この世界の文字は読めないので、ありがたいけれど……。
目をつぶっても見えるし、たぶん私の脳を通して色々と変換されて表示されているのかもしれない。
で、内容についてだが……、
「うへぇ、生命力が減っているじゃん……」
少し悪くなっていた。
最近季節の変わり目の所為かバテ気味だし、昨日下痢をした所為かな……。
それ以外の数値は、変化が無かった。
レベルがあるようなので、その上昇でしか数値は変わらない──という訳でもなく、鍛えるとそれなりに上がるらしい。
熟練度ってやつ?
ただ、熟練度での数値の上昇は、かなり遅い。
一方、レベルは経験値で上がる──訳ではない。
経験値はどちらかというと、熟練度と同じ物だと思う。
じゃあ何をやったらレベルが上がるのかというと、どうやら生き物を殺すと上がるらしい。
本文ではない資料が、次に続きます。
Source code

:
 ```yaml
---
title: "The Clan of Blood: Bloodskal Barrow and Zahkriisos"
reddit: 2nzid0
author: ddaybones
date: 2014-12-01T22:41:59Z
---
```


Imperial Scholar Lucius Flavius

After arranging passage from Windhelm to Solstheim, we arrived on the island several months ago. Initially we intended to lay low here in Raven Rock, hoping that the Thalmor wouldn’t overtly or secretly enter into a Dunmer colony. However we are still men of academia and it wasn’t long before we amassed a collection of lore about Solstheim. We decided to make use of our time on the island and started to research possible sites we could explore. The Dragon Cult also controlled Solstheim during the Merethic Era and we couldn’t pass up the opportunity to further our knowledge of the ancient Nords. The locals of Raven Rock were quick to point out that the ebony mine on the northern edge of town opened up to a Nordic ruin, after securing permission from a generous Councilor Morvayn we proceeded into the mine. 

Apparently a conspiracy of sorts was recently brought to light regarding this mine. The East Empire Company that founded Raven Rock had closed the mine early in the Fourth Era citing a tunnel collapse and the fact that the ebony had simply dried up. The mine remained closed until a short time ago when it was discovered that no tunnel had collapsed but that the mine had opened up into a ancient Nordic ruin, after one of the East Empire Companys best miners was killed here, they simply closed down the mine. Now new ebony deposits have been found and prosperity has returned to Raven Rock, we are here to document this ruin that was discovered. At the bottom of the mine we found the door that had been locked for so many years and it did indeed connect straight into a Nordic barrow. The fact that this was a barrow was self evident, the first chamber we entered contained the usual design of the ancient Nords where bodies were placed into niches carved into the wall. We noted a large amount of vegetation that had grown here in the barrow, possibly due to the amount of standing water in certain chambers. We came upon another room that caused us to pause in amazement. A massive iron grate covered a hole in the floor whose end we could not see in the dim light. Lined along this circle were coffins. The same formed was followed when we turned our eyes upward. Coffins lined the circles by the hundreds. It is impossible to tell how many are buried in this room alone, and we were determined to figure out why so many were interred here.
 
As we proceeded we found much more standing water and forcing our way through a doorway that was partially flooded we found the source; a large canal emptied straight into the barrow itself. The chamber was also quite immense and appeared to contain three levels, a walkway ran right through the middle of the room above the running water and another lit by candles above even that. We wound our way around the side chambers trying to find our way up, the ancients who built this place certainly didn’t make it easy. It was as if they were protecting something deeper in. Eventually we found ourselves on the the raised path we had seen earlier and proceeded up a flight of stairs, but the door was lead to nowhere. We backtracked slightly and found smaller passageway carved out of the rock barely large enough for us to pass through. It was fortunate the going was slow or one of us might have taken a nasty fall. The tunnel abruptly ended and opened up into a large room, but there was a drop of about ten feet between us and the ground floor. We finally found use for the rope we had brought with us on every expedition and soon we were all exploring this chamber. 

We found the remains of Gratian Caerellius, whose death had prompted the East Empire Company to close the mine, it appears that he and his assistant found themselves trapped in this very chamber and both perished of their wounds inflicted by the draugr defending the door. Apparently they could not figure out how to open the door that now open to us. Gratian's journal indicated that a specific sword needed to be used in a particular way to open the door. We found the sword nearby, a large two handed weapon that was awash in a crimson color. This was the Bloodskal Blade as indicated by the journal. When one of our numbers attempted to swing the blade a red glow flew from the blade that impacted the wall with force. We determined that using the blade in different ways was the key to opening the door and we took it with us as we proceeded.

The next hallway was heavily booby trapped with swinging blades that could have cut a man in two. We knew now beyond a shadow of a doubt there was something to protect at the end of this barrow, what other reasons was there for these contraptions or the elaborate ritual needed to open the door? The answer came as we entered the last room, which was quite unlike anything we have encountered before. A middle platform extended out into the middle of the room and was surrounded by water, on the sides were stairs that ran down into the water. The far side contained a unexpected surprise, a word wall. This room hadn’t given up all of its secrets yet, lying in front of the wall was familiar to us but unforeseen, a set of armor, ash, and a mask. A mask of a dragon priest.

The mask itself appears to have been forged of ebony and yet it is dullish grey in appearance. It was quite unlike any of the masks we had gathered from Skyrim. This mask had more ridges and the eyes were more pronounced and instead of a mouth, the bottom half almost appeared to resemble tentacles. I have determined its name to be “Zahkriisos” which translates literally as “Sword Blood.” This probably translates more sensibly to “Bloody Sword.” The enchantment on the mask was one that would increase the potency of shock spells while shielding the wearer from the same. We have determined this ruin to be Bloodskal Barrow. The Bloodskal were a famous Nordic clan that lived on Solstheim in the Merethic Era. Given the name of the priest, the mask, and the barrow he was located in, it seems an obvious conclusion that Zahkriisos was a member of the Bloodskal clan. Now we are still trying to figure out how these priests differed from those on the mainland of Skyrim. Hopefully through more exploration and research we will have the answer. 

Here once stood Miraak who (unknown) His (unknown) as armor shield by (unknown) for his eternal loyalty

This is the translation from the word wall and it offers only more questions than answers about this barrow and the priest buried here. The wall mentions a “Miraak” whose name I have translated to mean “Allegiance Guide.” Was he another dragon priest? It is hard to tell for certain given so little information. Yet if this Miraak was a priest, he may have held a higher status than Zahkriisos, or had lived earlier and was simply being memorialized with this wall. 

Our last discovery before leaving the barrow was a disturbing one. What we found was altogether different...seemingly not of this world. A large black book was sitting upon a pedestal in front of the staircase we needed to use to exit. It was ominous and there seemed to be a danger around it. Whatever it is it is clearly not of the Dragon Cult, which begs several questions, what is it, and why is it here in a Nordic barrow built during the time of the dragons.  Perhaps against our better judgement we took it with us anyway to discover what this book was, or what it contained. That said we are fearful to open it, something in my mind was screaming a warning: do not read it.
農作業の合間に害虫や害獣を駆除していたら、勝手にレベルが上がったので、たぶんそうなのだろう。
理屈はよく分からないけれど、殺した相手の生命力とかを奪っているのかもしれない。
名付けるのならば、「殺戮値」……は、なんかイメージが悪いから、「吸収値」とでも言おうか。
他の生物から何かを奪っているのだから、それでいいだろう。
ともかくレベルが高いということは、それだけ生き物を殺して「吸収値」を稼いだということなので、積極的にレベルを上げたいとも思えないんだよねぇ……。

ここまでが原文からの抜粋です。